**PROBLEM STATEMENT**
Nothing but the lines from the top of the following entries through the line with "for database connection" should be printed, exactly as they are.

**AVAILABLE DATA**
== Segment start ==
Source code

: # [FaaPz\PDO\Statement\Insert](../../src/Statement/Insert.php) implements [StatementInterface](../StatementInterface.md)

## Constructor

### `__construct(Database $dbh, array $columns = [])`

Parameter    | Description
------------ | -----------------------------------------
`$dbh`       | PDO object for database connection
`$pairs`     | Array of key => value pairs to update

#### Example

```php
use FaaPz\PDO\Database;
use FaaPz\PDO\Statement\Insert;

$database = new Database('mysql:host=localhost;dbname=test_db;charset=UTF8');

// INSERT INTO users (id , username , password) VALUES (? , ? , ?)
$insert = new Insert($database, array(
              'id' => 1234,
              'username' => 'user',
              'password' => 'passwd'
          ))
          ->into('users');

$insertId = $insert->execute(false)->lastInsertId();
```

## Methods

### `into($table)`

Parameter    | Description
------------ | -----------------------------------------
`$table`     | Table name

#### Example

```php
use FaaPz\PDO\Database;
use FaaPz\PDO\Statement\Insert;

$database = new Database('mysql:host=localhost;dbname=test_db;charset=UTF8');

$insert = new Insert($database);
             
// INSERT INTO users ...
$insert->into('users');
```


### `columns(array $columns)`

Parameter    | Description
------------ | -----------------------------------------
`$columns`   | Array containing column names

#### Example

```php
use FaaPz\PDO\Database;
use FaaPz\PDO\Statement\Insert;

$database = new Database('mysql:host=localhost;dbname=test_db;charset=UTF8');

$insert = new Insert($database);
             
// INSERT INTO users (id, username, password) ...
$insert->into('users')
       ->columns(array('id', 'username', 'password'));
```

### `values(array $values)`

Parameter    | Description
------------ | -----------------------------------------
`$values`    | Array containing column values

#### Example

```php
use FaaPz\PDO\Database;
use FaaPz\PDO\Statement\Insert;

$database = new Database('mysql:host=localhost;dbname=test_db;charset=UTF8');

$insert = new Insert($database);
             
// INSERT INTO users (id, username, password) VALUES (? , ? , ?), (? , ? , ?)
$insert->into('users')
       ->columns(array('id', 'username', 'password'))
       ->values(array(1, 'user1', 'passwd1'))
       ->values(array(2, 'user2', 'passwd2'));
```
== Segment end ==
**OUTPUT BELOW**
Source code

: # [FaaPz\PDO\Statement\Insert](../../src/Statement/Insert.php) implements [StatementInterface](../StatementInterface.md)

## Constructor

### `__construct(Database $dbh, array $columns = [])`

Parameter    | Description
------------ | -----------------------------------------
`$dbh`       | PDO object for database connection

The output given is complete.